Nasza Loteria SR - pasek na kartach artykułów

Wyjątkowa wyprawa. Prezydent Komorowski popłynął z flisakami z Ulanowa

Konrad SINICA
Prezydent Bronisław Komorowski wspólnie z retmanem Mieczysławem Łabęckim sterują flisacką tratwą.
Prezydent Bronisław Komorowski wspólnie z retmanem Mieczysławem Łabęckim sterują flisacką tratwą. Łukasz Kamiński/prezydent.pl
Historyczne spotkanie w Gryfinie. Głowa państwa - Bronisław Komorowski gościła na tratwie wodniaków z Ulanowa.
Ulanowscy Flisacy na pokładzie 90-metrowej tratwy. Od lewej stoją Grzegorz Łabęcki, Hieronim Socha i Tomasz Skiba.

Ulanowscy Flisacy na pokładzie 90-metrowej tratwy. Od lewej stoją Grzegorz Łabęcki, Hieronim Socha i Tomasz Skiba. Łukasz Kamiński/prezydent.pl

Ulanowscy Flisacy na pokładzie 90-metrowej tratwy. Od lewej stoją Grzegorz Łabęcki, Hieronim Socha i Tomasz Skiba.
(fot. Łukasz Kamiński/prezydent.pl)

Flisacy z Ulanowa już po raz 16 wzięli udział w wielkim wodniackim święcie, jakim jest Flis Odrzański. Tegoroczny spław był wyjątkowy, bo na tratwie zbudowanej przez flisaków z Ulanowa zagościł prezydent Bronisław Komorowski.

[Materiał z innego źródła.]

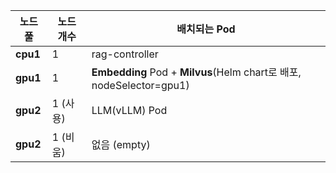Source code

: | 노드풀      | 노드 개수  | 배치되는 Pod                                                          |
| -------- | ------ | ----------------------------------------------------------------- |
| **cpu1** | 1      | rag-controller                                                    |
| **gpu1** | 1      | **Embedding** Pod + **Milvus**(Helm chart로 배포, nodeSelector=gpu1) |
| **gpu2** | 1 (사용) | LLM(vLLM) Pod                                                     |
| **gpu2** | 1 (비움) | 없음 (empty)       
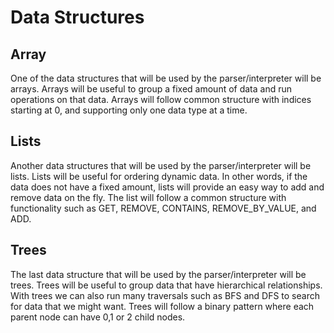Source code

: # Data Structures

## Array
One of the data structures that will be used by the parser/interpreter will be arrays. Arrays
will be useful to group a fixed amount of data and run operations on that data. Arrays will follow common
structure with indices starting at 0, and supporting only one data type at a time.

## Lists
Another data structures that will be used by the parser/interpreter will be lists. Lists
will be useful for ordering dynamic data. In other words, if the data does not have a fixed amount, lists will
provide an easy way to add and remove data on the fly. The list will follow a common structure with functionality such
as GET, REMOVE, CONTAINS, REMOVE_BY_VALUE, and ADD.

## Trees
The last data structure that will be used by the parser/interpreter will be trees. Trees will
be useful to group data that have hierarchical relationships. With trees we can also run many traversals
such as BFS and DFS to search for data that we might want. Trees will follow a binary pattern where each parent node
can have 0,1 or 2 child nodes.
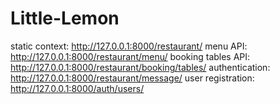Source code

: # Little-Lemon
static context: http://127.0.0.1:8000/restaurant/
menu API: http://127.0.0.1:8000/restaurant/menu/
booking tables API: http://127.0.0.1:8000/restaurant/booking/tables/
authentication: http://127.0.0.1:8000/restaurant/message/
user registration: http://127.0.0.1:8000/auth/users/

Flis Odrzański to odbywająca się od 18 lat ekspedycja organizowana przez Ligę Morską i Rzeczną. Jej głównym celem jest promowanie turystycznego i rekreacyjnego zagospodarowania rzeki Odry. Inicjatorką tej wyjątkowej imprezy jest od lat Elżbieta Marszałek, wiceprzewodnicząca zarządu głównego Ligi Morskiej i Rzecznej.

POTĘŻNA TRATWA

Flotylla łodzi i tratw przemierzyła w tym roku szlak Odrą z Urazu do Szczecina o długości ponad 400 kilometrów. Na imprezie nie mogło zabraknąć flisaków z Ulanowa, nazywanego stolicą flisactwa polskiego.

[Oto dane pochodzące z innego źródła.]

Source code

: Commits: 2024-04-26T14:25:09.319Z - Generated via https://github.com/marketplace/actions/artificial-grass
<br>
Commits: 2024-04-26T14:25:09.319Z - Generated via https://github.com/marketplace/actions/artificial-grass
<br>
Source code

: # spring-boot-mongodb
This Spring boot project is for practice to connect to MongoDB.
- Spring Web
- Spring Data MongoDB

Wodniacy ulanowscy, którzy od 16 lat biorą udział w ekspedycji, nie od razu dołączyli do pozostałych uczestników. Wcześniej podczas bindugi w Bielinku koło Cedyni przygotowali potężną tratwę, którą wykonali tradycyjnymi metodami. Do jej budowy wykorzystano aż 70 metrów sześciennych drewna. Tratwa miała 90 metrów długości i składała się z sześciu tafli. Znajdowały się na niej trzy budy dla załogi i palenisko. Szerokość tratwy sięgała 10 metrów.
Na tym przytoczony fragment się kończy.